Ne consegue che la società che ha ricevuto il finanziamento dai propri soci è obbligata a operare la ritenuta d’acconto sugli interessi dovuti (articolo 26 del Dpr 600/1973) non solo quando la corresponsione di tali importi è concretamente avvenuta, ma anche quando la stessa sia soltanto presunta dalla legge.

Va altresì evidenziato che in precedenza la Suprema corte, con la sentenza 8747/2008, aveva affermato che la semplice indicazione degli interessi passivi nel bilancio della società rappresentava essa stessa ragione per cui scattasse l’obbligo di operare la ritenuta d’acconto, a prescindere dalla materiale erogazione degli stessi.

Pertanto, nonostante la norma di riferimento individui il momento di effettuazione della ritenuta in occasione del pagamento degli interessi, il collegio di legittimità ha ritenuto che la presunzione di percezione degli interessi in capo al titolare del reddito operi anche per il sostituto d’imposta e che tale obbligo sorga automaticamente in conseguenza dell’iscrizione in bilancio per competenza degli interessi maturati.

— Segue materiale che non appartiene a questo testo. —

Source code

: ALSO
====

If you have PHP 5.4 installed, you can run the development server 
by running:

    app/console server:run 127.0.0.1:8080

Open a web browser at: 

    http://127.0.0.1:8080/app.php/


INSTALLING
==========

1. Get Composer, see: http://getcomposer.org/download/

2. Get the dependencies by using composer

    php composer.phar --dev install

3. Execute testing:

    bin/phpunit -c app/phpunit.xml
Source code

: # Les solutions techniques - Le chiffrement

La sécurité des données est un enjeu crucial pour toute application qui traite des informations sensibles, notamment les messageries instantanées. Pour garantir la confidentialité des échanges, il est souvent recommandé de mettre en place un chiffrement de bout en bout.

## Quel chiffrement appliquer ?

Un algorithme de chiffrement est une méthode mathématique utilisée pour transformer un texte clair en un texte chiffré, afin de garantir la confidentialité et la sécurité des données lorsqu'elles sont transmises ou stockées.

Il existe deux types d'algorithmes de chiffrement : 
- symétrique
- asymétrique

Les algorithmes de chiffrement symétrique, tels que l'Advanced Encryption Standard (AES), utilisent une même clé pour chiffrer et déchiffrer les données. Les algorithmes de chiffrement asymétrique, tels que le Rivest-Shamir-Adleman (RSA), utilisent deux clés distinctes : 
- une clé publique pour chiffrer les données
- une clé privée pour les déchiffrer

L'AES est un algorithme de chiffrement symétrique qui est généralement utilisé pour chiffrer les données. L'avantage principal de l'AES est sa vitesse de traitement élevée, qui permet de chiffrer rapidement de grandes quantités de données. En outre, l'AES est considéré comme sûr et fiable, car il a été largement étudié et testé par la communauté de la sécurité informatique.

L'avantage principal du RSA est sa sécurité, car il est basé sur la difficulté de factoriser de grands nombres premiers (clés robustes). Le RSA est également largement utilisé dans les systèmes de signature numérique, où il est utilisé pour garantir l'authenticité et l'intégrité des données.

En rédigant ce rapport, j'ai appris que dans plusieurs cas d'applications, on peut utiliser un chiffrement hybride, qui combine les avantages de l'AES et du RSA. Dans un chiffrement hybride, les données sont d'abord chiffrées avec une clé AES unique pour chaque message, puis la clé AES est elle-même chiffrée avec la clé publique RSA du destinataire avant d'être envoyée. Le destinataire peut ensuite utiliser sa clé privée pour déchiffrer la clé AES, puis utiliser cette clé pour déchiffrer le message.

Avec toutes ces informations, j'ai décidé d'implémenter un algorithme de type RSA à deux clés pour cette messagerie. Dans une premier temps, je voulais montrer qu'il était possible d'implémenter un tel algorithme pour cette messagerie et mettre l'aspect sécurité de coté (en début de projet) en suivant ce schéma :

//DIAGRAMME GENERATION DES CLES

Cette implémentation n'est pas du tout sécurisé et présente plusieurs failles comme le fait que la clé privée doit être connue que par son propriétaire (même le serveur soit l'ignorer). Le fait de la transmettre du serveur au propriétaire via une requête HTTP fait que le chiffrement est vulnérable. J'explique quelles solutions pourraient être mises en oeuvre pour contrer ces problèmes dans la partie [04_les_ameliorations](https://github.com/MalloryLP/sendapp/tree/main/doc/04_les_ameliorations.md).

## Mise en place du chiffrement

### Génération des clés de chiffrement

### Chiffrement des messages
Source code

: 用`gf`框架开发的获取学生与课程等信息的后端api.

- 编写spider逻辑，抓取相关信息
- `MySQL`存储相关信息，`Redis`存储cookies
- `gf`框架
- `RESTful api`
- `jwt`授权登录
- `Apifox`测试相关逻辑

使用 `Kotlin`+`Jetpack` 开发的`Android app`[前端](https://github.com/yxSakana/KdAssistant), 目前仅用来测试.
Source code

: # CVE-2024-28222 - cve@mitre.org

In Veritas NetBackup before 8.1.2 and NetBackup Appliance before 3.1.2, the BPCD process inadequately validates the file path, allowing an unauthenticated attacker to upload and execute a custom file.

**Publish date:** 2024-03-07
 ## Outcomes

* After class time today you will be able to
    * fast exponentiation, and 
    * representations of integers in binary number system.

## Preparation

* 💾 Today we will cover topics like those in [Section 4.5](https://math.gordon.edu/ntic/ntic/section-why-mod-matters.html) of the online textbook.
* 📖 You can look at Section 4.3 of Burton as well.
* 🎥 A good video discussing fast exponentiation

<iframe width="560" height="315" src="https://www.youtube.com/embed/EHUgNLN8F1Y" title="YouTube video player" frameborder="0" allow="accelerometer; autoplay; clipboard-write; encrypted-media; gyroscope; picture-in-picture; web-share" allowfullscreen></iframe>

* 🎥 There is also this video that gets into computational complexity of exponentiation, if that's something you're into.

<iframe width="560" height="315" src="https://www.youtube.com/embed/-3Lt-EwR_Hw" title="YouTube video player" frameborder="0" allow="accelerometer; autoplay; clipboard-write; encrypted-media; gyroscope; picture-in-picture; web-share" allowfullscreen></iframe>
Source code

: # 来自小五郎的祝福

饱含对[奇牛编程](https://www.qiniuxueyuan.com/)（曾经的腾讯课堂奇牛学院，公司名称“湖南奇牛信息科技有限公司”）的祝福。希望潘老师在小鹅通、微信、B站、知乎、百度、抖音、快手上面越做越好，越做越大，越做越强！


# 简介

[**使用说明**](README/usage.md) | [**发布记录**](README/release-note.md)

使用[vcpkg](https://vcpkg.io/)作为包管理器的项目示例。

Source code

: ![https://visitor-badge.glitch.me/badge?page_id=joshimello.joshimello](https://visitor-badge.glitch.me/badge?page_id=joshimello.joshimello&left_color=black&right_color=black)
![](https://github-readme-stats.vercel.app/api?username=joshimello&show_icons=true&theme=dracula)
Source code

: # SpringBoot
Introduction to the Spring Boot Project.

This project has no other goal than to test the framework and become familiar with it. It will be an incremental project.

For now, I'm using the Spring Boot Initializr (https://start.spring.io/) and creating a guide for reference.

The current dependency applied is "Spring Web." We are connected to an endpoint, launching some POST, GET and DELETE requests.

Dunque una volta stabilito che una determinata operazione costituisce un finanziamento oneroso, ovvero che la stessa debba considerarsi tale da un punto di vista tributario, è importante accertare in quali casi e in quale momento sorga in capo al soggetto beneficiario, nella sua veste di sostituto d’imposta, l’obbligo di applicazione della ritenuta alla fonte sugli interessi passivi.

Con specifico riferimento agli interessi relativi alle somme finanziate, il comma 5 dell’articolo 26 del Dpr 600/1973 dispone che i soggetti indicati nel comma 1 dell’articolo 23 del Tuir operino una ritenuta a titolo d’acconto con obbligo di rivalsa sugli interessi da essi corrisposti.

La norma, pertanto, utilizzando il termine “corrisposti” nel significato più comune attribuitogli ossia di “proventi materialmente versati”, collega l’insorgere dell’obbligo di effettuazione della ritenuta all’atto del pagamento degli interessi, e non a circostanze diverse, come, per esempio, la loro eventuale maturazione (effettiva o presunta) o la loro iscrizione nelle poste di debito del soggetto che ha beneficiato del finanziamento.

Appare pertanto evidente come la conclusione a alla quale è giunta la Suprema corte non collimi con quanto letteralmente previsto in materia dal dettato normativo.